- [Action item] Restate word for word the opening line of the data below and every line after it until the line with "points using PQ, SQ, RQ, and", that line too, but not the pictures.

=======

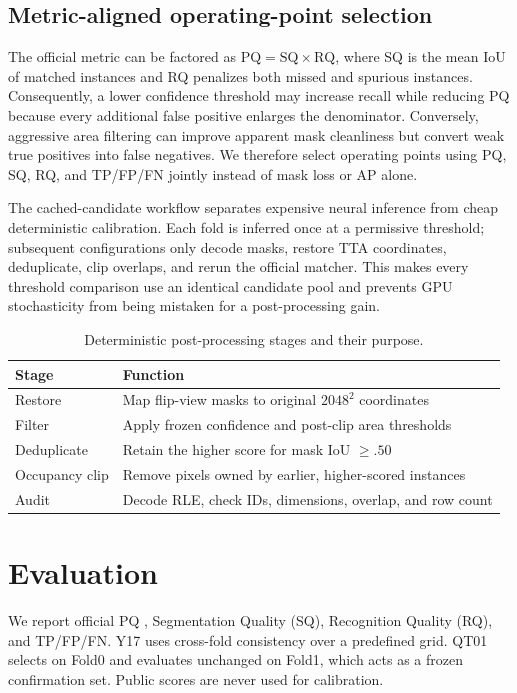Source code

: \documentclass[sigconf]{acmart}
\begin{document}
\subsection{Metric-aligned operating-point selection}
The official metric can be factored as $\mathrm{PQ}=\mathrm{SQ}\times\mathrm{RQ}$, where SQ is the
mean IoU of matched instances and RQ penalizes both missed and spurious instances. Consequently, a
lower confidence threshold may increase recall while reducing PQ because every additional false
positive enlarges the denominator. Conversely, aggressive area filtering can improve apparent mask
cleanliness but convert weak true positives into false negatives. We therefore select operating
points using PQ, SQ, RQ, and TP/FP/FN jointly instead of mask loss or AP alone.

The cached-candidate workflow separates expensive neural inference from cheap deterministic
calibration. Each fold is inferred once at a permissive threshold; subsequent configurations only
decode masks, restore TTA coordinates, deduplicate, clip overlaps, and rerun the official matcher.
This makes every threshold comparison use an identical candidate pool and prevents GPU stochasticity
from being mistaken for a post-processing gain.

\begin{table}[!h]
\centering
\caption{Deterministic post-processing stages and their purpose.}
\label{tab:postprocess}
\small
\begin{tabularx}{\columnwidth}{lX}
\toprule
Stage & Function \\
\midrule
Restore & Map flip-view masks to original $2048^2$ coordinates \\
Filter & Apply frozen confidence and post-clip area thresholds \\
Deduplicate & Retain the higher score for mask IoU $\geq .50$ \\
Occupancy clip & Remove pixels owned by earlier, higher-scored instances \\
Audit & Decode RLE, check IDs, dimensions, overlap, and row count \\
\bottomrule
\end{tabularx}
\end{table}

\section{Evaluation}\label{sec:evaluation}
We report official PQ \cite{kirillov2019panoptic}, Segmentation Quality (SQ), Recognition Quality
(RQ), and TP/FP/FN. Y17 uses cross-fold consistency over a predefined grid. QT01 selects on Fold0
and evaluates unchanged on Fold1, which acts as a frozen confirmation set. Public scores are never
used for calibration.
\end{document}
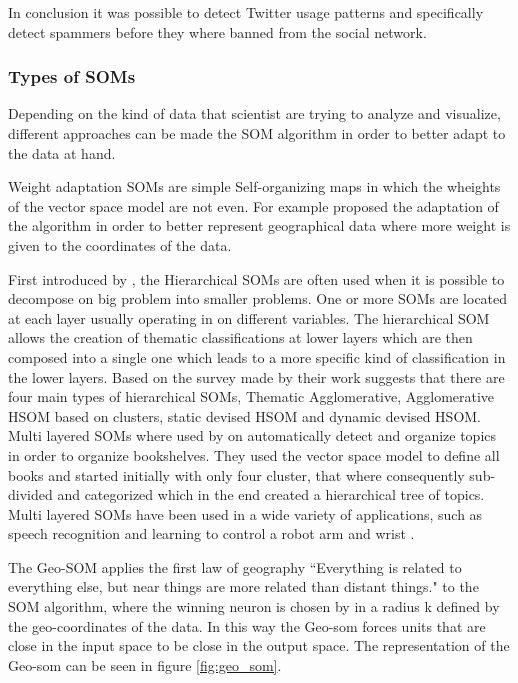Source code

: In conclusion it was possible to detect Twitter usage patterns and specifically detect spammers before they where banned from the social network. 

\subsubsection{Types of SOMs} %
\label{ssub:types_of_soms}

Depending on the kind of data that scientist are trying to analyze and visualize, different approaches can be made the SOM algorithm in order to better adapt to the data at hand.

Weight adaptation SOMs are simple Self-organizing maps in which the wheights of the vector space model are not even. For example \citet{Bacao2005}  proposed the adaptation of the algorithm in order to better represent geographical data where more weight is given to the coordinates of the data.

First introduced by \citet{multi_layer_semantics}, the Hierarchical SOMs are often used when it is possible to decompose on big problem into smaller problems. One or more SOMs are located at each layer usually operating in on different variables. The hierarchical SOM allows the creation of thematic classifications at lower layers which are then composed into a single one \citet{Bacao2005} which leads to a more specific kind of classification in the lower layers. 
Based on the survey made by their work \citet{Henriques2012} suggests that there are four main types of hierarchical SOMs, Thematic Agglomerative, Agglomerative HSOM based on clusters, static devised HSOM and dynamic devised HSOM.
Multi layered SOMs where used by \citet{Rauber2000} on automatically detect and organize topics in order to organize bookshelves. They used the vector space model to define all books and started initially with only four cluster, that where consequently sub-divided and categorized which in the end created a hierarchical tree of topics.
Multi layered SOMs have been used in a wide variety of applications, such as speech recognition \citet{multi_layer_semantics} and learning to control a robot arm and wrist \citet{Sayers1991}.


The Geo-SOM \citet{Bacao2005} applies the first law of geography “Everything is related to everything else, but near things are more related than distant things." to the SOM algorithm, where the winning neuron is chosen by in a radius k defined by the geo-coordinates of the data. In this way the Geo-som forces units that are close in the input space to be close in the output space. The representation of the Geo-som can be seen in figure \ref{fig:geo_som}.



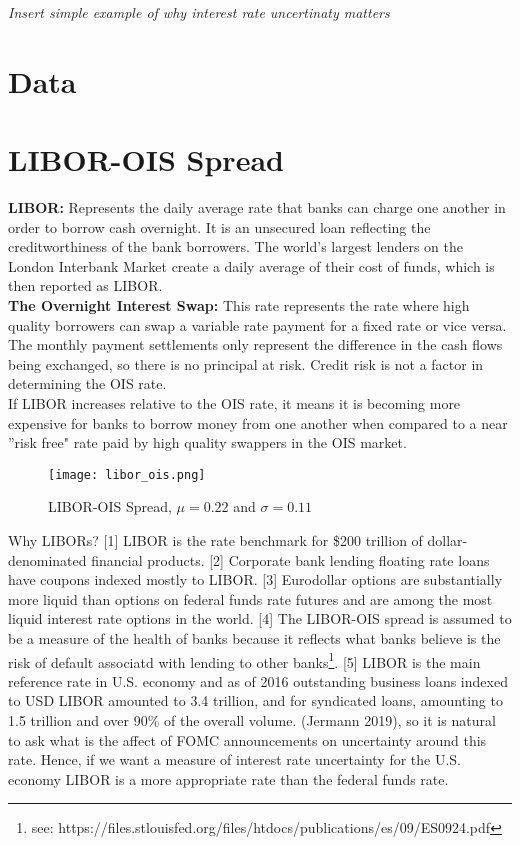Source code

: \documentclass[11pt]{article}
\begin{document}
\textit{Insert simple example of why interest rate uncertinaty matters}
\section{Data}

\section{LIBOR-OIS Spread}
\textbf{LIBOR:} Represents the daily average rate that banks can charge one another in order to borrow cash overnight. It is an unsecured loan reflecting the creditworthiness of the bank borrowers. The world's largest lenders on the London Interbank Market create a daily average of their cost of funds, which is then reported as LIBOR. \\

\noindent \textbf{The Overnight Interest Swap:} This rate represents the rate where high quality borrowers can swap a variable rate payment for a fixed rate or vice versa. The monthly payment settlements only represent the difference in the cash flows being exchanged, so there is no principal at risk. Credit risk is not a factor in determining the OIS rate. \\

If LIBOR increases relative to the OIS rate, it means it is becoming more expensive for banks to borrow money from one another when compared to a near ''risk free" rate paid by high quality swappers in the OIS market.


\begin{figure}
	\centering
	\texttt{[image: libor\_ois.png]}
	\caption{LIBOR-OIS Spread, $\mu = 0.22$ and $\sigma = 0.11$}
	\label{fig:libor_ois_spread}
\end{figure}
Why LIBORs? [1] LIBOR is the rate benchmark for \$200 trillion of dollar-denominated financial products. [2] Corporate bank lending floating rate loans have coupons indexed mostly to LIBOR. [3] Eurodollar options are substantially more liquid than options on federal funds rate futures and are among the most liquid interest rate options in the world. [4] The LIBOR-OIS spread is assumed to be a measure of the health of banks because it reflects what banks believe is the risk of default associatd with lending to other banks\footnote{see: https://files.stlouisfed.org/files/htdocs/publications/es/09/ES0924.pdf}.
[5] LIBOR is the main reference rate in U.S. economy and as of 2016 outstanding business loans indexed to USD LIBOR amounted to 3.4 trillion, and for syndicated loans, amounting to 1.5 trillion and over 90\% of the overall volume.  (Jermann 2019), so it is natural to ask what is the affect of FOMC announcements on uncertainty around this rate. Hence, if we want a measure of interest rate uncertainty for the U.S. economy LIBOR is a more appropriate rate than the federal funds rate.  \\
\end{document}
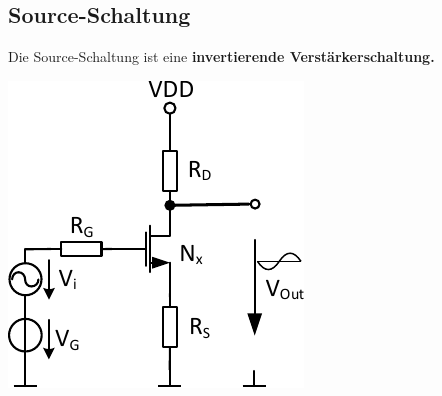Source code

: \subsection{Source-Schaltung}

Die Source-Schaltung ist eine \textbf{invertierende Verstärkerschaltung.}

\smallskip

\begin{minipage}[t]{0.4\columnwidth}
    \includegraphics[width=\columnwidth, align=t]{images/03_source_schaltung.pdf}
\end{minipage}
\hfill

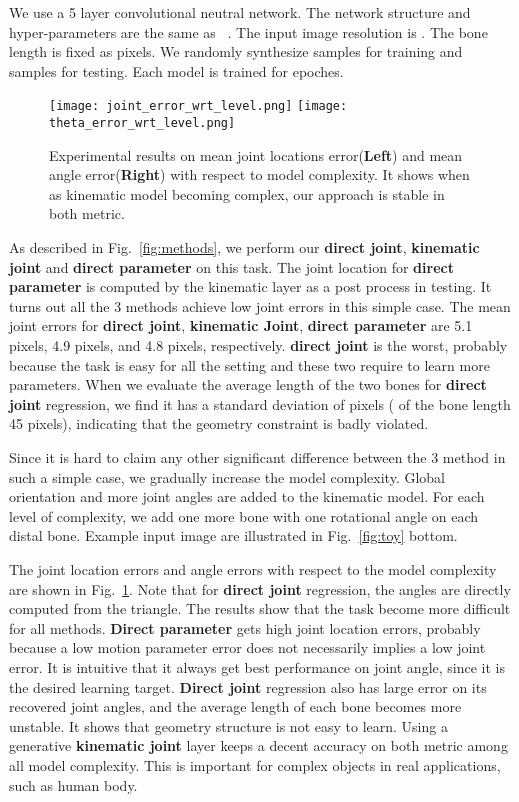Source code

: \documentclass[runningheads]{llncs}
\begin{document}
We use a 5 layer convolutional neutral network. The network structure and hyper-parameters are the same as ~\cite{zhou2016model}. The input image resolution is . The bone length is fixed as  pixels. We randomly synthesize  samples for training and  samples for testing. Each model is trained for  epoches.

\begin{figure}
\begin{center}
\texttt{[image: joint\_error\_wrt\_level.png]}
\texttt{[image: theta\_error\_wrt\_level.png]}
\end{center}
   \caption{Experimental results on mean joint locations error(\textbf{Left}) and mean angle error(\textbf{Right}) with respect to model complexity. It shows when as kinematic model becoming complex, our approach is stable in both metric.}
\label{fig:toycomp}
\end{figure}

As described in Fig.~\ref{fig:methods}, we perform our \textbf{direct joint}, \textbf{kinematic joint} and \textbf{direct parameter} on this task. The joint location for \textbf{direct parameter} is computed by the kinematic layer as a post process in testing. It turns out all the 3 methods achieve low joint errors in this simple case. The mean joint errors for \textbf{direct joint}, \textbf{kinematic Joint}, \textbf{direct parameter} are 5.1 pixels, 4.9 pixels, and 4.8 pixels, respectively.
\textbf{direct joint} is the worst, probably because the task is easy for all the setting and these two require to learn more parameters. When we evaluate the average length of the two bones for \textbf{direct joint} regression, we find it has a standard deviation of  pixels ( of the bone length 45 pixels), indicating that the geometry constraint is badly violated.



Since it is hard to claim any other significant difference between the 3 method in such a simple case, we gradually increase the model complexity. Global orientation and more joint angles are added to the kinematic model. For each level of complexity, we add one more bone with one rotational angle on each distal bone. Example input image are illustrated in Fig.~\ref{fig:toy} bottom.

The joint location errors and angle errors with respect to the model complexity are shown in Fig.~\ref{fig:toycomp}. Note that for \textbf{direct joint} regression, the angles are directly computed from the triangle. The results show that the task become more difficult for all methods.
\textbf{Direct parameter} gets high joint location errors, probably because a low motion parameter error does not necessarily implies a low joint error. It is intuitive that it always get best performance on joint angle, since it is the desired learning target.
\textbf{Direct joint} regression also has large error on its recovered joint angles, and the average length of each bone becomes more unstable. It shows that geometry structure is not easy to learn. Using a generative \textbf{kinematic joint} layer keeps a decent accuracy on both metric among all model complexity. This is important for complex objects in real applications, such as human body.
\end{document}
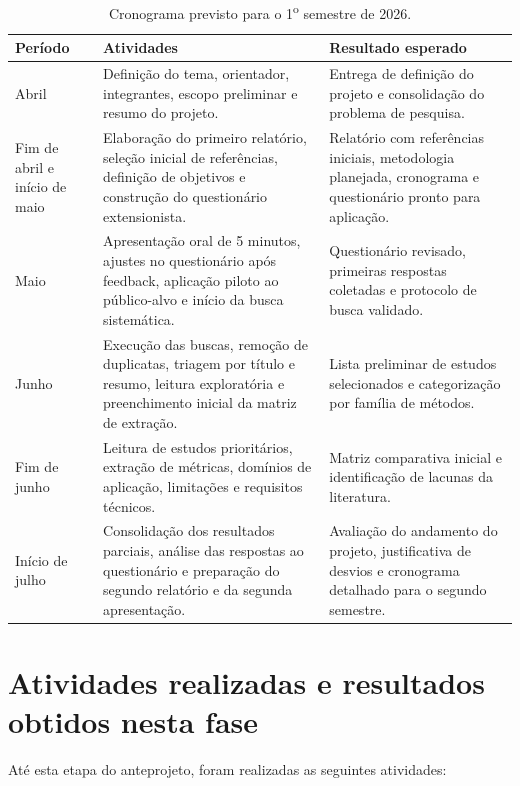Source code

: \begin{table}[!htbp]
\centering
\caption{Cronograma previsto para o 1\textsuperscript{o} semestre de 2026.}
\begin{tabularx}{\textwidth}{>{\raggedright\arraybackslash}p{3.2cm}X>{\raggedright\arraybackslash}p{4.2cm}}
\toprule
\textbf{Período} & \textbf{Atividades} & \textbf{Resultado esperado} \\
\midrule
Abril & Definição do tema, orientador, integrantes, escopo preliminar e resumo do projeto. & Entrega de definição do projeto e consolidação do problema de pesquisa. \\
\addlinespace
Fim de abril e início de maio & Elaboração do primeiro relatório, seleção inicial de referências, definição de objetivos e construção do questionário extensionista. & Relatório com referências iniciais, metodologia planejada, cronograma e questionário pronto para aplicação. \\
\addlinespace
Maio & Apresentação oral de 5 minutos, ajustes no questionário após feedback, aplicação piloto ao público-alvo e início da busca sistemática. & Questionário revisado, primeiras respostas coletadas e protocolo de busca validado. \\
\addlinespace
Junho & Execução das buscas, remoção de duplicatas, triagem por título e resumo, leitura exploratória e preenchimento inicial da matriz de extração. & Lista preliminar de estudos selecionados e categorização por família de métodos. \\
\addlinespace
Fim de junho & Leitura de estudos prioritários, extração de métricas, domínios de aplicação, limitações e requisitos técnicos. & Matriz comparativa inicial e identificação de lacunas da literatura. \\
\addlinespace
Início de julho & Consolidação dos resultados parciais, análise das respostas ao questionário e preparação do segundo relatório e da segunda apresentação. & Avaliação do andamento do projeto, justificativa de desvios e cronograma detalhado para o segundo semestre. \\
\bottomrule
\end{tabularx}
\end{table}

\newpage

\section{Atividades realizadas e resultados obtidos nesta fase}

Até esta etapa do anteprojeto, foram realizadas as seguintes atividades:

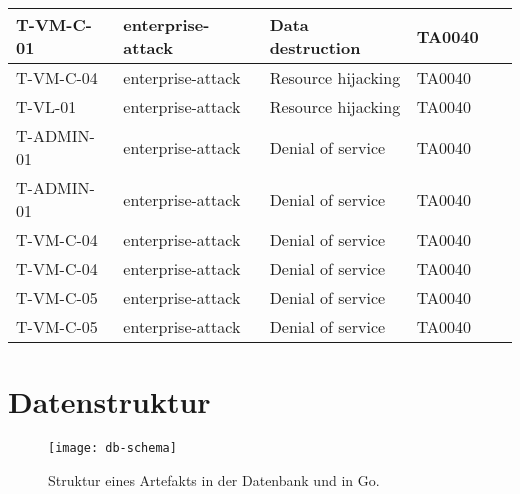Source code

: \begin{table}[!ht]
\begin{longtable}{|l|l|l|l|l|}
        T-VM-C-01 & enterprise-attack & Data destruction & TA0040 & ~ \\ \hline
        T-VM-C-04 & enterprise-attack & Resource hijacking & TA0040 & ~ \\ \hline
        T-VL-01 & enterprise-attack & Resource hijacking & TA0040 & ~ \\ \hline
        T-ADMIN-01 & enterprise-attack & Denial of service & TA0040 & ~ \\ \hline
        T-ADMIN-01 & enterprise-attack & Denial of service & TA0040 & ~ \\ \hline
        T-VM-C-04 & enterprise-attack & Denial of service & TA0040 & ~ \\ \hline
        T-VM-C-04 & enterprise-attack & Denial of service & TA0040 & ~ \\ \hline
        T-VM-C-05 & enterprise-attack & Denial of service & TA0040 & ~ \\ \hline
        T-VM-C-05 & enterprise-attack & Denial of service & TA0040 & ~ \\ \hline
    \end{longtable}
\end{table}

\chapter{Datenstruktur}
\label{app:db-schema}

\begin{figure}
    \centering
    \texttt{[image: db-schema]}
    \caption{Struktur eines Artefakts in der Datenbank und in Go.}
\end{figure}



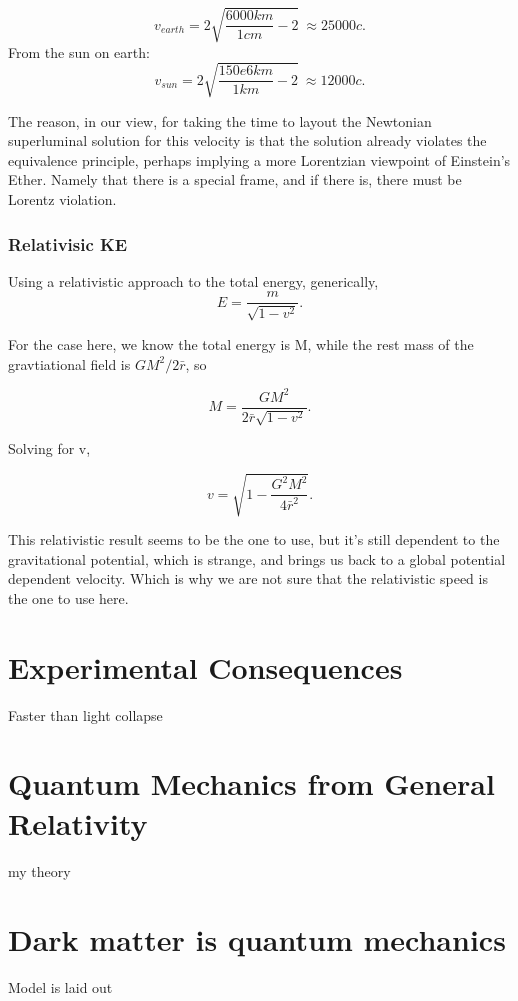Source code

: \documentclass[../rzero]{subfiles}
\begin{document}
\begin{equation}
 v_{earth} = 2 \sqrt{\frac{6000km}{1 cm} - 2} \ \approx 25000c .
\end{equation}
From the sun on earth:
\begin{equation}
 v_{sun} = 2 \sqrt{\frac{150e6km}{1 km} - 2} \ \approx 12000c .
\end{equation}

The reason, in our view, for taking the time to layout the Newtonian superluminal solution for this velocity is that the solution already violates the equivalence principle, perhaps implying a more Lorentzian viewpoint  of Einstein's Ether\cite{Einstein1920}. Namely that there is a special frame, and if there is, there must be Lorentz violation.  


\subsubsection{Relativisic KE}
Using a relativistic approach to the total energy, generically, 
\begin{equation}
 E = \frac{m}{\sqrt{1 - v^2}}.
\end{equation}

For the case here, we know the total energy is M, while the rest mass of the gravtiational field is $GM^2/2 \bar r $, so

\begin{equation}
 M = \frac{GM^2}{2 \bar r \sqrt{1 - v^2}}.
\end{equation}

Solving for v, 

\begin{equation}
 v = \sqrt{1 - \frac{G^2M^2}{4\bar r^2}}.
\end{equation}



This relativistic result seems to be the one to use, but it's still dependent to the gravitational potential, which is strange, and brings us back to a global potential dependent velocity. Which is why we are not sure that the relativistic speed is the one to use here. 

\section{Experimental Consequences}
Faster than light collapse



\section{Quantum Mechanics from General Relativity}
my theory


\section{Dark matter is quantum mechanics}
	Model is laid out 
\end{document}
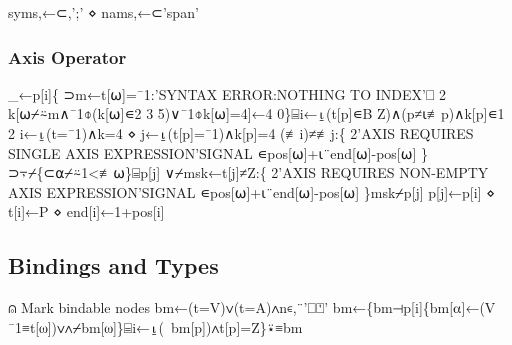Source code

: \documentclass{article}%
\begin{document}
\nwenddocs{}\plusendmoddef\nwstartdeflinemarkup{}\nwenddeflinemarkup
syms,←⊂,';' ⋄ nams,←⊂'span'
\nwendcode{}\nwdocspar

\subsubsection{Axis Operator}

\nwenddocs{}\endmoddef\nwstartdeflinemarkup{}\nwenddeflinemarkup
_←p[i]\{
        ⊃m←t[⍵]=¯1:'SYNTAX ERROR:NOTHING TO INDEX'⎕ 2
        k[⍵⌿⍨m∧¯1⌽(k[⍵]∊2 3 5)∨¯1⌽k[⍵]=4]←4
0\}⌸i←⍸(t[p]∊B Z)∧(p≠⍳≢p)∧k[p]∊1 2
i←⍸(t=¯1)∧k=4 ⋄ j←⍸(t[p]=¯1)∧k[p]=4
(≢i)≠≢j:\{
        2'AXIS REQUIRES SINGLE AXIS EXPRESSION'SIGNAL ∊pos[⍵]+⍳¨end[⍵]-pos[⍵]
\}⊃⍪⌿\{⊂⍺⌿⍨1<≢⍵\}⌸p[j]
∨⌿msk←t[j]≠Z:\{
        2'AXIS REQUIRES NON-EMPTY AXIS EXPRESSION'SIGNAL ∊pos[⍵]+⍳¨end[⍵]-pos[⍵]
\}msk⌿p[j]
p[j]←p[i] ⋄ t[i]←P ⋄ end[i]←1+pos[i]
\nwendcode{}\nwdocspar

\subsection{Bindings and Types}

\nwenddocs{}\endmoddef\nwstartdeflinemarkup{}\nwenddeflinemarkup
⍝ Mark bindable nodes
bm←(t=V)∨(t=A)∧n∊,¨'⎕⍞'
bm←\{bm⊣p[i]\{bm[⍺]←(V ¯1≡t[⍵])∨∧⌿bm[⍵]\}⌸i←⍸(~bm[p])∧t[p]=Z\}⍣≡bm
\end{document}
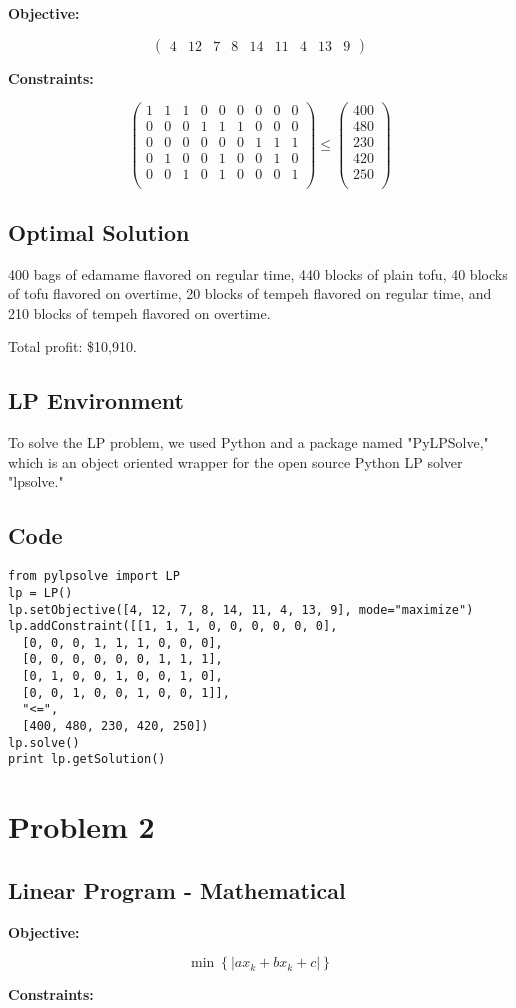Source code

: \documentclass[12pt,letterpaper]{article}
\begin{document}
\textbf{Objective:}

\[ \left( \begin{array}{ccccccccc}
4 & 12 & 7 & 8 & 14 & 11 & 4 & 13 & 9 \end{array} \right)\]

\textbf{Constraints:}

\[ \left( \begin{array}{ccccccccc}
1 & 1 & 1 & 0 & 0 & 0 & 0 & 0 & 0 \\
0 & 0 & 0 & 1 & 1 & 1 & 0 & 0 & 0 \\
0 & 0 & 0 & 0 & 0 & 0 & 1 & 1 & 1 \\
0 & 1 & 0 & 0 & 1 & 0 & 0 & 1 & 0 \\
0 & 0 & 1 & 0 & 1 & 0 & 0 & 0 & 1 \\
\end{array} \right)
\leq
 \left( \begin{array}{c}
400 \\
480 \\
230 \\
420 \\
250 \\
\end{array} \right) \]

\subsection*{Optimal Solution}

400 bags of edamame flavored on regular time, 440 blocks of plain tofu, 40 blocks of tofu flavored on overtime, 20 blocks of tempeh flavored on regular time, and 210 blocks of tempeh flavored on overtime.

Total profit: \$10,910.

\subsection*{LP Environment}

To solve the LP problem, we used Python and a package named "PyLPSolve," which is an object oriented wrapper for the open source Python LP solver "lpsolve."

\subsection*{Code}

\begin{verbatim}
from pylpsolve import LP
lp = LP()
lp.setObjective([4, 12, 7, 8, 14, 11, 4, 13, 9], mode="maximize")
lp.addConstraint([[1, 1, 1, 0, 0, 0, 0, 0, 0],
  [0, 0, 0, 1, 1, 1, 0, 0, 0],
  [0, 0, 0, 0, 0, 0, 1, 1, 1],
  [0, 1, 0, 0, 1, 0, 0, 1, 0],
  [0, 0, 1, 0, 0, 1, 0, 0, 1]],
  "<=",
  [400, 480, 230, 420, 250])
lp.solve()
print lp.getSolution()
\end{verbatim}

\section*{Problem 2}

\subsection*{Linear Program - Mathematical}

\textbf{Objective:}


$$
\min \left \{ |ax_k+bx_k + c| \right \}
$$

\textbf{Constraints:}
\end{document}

=======

- [Solution]
Source code

: \documentclass[sigconf]{acmart}
\begin{document}
\subsection{Metric-aligned operating-point selection}
The official metric can be factored as $\mathrm{PQ}=\mathrm{SQ}\times\mathrm{RQ}$, where SQ is the
mean IoU of matched instances and RQ penalizes both missed and spurious instances. Consequently, a
lower confidence threshold may increase recall while reducing PQ because every additional false
positive enlarges the denominator. Conversely, aggressive area filtering can improve apparent mask
cleanliness but convert weak true positives into false negatives. We therefore select operating
points using PQ, SQ, RQ, and TP/FP/FN jointly instead of mask loss or AP alone.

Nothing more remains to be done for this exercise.